58 patients ont contracté une maladie nosocomiale entre 1988 et 1993. Selon l’avocat des victimes, la clinique est « le symbole de presque tout ce qu’il ne faut pas faire en matière de ‘médecine business' ».

La Clinique générale du sport à Paris

La Clinique générale du sport à Paris

Il aura fallu 20 ans à la justice pour faire comparaître trois chirurgiens de la Clinique du sport à Paris, dont le procès s’ouvre mardi 6 octobre. Les chirurgiens, dont l’ancien directeur de la clinique, comparaissent devant le tribunal correctionnel de Paris, pour « blessures involontaires » et « tromperie« . Le procès se poursuivra jusqu’au 28 octobre.
A l’origine de l’affaire, l’opération de 58 patients, entre 1988 et 1993, qui ont contracté une maladie nosocomiale, une maladie souvent liée à des problèmes d’hygiène.
Une quarantaine de victimes se sont constituées parties civiles.
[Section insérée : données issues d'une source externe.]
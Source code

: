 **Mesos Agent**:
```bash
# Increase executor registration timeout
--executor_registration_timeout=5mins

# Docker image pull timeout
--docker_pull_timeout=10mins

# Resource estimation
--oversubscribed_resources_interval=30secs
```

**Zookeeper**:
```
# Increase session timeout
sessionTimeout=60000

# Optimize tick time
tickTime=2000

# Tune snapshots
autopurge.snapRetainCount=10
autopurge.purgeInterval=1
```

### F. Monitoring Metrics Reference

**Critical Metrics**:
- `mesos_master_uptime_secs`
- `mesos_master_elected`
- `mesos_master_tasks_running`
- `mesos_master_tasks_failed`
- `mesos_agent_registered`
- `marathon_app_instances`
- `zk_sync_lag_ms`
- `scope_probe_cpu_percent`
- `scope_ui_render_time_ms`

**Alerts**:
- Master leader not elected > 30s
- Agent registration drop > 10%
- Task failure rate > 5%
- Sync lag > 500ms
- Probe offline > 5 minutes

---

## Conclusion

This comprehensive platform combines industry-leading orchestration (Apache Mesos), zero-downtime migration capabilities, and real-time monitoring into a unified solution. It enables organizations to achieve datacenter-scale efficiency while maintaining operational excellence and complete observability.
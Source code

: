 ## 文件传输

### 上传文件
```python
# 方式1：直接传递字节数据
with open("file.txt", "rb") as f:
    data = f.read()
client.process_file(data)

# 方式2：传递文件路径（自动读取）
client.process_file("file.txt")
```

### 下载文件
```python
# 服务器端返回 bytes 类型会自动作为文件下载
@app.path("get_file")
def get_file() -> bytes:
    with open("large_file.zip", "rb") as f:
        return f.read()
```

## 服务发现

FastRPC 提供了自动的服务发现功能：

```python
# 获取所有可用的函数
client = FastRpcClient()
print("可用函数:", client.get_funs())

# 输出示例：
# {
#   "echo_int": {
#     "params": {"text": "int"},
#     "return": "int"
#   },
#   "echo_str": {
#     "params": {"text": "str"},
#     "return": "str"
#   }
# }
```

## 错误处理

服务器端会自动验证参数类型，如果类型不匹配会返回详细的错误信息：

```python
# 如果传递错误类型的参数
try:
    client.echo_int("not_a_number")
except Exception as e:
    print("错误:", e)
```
Une bactérie dans le réseau d’eau

Pendant cinq ans, ces patients opérés du rachis lombaire ou cervical à la Clinique du sport ont été contaminés par la bactérie xenopie qui se trouvait dans le réseau d’eau, a-t-on appris de source judiciaire. Selon le secrétariat d’Etat à la Santé, dans un communiqué datant de 1997, la clinique avait été informée, dès septembre 1989, d’un risque de contamination par la bactérie. Aucune mesure ne semblant avoir été prise avant mai 1993, le secrétariat d’Etat à la santé avait saisi le conseil régional de l’Ordre des médecins.
Les médecins sont mis en cause pour avoir réutilisé des kits d’intervention à usage unique et pour des carences dans le protocole de stérilisation des instruments chirurgicaux.
L’ex-directeur de la Clinique du Sport est également poursuivi pour avoir attendu plusieurs années avant de prendre les mesures destinées à stopper la contamination.
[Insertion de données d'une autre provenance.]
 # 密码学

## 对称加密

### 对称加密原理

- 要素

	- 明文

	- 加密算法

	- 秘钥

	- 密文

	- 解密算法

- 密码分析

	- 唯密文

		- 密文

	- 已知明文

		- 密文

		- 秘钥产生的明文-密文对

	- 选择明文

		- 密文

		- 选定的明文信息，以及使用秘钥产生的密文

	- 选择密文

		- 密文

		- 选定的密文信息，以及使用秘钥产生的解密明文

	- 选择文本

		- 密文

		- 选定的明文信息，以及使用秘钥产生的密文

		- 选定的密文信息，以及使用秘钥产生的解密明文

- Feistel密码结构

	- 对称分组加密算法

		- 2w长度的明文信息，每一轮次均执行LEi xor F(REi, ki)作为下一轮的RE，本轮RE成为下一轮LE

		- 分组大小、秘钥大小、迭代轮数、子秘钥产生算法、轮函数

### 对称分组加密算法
« Toutes les précautions sanitaires ont été prises »

Les prévenus contestent les accusations, et ne doutent pas de « sortir la tête haute de cette histoire », assure Me Olivier Leclere, avocat du Dr Pierre Sagnet, directeur de l’établissement à l’époque des faits.
« Au regard des connaissances et des pratiques de l’époque, toutes les précautions sanitaires ont été prises », argumente-t-il en soulignant le « paradoxe » de voir poursuivis les médecins à titre individuel et non la clinique, au titre de personne morale, comme organisatrice du protocole sanitaire.
« Un chirurgien est-il responsable de la qualité du réseau d’eau de la clinique qui l’emploie? Non, à l’évidence », insiste Me Xavier Flécheux, avocat de Didier Bornert, l’un des médecins ayant opéré les patients contaminés, comme ses co-prévenus les Drs Sagnet et Patrick Béraud.

Un avant et un après

Alors que la défense s’attache à minimiser la portée d’un procès « très éloigné des accusations de départ », les parties civiles insistent sur le caractère exemplaire de cette affaire.
« C’est le symbole de presque tout ce qu’il ne faut pas faire en matière de ‘médecine business’ et le point de départ de la mise en lumière des maladies nosocomiales dans l’opinion publique », estime Me Patrick de la Grange, qui défend les intérêts de plusieurs victimes.
« C’est le plus gros scandale français en matière de maladie nosocomiale. Il y a eu un avant et un après Clinique du sport », observe Alain-Michel Ceretti, époux de l’une des victimes.
L’association qu’il a fondée dans la foulée de cette affaire, baptisée « le Lien », est devenue le fer de lance de la bataille contre les infections contractées à l’hôpital qui ont fait l’objet, ces dernières années, de plusieurs évolutions réglementaires et législatives.
En 1997, une information judiciaire a été ouverte et la saisine a été étendue au fil des années pour appréhender l’ensemble des victimes. Sur les cinq mises en examen, la juge Sophie Clément avait prononcé un non-lieu, en 2008, en faveur d’un médecin de cette clinique réputée et d’un biologiste qui étaient également poursuivis.